Government destroyed the rail system and prevents private passenger rail from competing. Who can compete with force?

If a company took people’s money by force and monopolized the transportation system, people would recognize that as unfair and anti-competitive, but when the government does it they yell that the free-market has failed. What a perversion.

user-pic

You really think that rural, largely poor areas could have afforded to home generate electricity en masse? The capital costs would have been huge, especially for many people that could barely afford to keep their farms.

As for Amtrak, I’m wondering why you are continuing with the economic argument when I’ve pointed out that it is in the Government/all of our interest to keep our rail network artificially strong in case we need to mobilize nationally.

On topic, even if the local rail network doesn’t turn a profit, investing in infrastructure is a viable and arguably valuable way of encouraging business to come to the area. In order to keep prices low enough to be a proper incentive, the government may have to operate it at a loss. I for one am not going to sneeze at any effort to make our region more economically viable in these troubled times.

user-pic

“Artificial strength” and “operating at a loss” sound like euphemisms for actual weakness and inoperativeness…

“in these troubled times.” (Insert dramatic music here.)

user-pic

Puhleaze! Show readers the DoD proposal for high speed rail as a national defense priority. The existing commercial rail network was put to the test during Operations Desert Shield and Desert Storm, and no significant problems were ever noted. You’re delusional if you’re suggesting DoD backs a mammoth rail infrastructure overhaul. Hasn’t academia demonstrated that the military-industrial complex was pure, undistilled evil?

I’m sorry, but the answer is still no. Wisconsin is not getting a high speed Disneyland monorail system for Christmas, and that’s final.

user-pic

Why does there need to be an overhaul? The current system works for defense purposes. I’m only arguing that having a strong rail network in case we have to switch to WWII style mobilization (which is a mite bit more rigorous than Desert Shield/Storm).

The proposed Wisconsin bill would help merge the Madison and Milwaukee markets, bringing Madison’s skilled labor into Milwaukee’s productive sector. I doubt that the system will turn a profit (at least for the next 5+ years) so no private sector source is likely to fund it. Like many public goods it will operate at a loss, and although I’m a little uneasy about that kind of spending (this may surprise you but I would prefer for our governments to stay as debt free as possible), I can understand the issue at hand. The argument is that the increase in productiveness created by the light rail system will lead to an increase in profits a corresponding increase in taxes that will pay for the system indirectly.

For the system to be effective, prices have to be low enough that paying off the capital costs will take a while. I’m not 100% behind the State Government on this issue, but at least I’m looking at the right issue rather than assessing the light rail system as a start up industry.

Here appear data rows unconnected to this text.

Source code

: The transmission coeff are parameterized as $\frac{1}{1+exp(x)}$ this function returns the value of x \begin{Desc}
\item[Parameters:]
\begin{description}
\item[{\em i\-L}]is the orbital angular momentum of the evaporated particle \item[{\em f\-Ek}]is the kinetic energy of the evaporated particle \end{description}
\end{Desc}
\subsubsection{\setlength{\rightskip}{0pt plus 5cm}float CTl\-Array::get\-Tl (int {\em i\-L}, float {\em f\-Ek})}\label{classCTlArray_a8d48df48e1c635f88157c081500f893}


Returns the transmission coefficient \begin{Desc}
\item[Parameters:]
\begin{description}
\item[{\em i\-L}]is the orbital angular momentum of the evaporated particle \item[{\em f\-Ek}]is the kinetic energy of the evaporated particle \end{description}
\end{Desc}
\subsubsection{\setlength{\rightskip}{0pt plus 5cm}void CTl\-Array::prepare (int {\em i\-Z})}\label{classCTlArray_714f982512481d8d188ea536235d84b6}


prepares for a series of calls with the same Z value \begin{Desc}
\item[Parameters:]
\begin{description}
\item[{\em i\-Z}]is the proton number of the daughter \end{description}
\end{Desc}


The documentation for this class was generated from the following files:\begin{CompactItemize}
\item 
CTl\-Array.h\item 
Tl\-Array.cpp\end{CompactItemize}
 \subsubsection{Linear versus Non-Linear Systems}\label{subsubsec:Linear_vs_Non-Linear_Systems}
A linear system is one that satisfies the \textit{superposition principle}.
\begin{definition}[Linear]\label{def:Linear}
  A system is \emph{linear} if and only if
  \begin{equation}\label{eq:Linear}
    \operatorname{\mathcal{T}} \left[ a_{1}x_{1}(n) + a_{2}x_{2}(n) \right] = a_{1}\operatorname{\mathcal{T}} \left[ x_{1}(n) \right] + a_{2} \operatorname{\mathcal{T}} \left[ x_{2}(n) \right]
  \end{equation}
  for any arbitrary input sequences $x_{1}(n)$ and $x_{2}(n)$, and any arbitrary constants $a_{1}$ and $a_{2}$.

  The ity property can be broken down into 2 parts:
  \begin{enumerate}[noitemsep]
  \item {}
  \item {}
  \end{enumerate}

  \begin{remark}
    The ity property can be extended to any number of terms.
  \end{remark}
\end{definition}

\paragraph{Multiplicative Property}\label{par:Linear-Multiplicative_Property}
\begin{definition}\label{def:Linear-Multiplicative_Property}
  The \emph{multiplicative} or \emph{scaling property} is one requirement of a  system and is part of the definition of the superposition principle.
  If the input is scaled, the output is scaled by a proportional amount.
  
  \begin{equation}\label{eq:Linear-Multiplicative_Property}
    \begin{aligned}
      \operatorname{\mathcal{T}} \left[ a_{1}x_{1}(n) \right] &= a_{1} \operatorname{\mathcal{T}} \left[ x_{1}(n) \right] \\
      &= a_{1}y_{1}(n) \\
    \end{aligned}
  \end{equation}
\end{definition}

Just throwing this out there, but the government makes all kinds of inefficient investments to encourage stability/economic growth (Fire Department, Police Station, Infrastructure, etc).

user-pic

I see. So you concede that it’s neither necessary nor prudent… but we should do it anyway?

Compelling arguments… not.

user-pic

I’m sorry that our literacy programs have so failed you. I maintained that it was necessary and prudent, just not using strict economic rationale.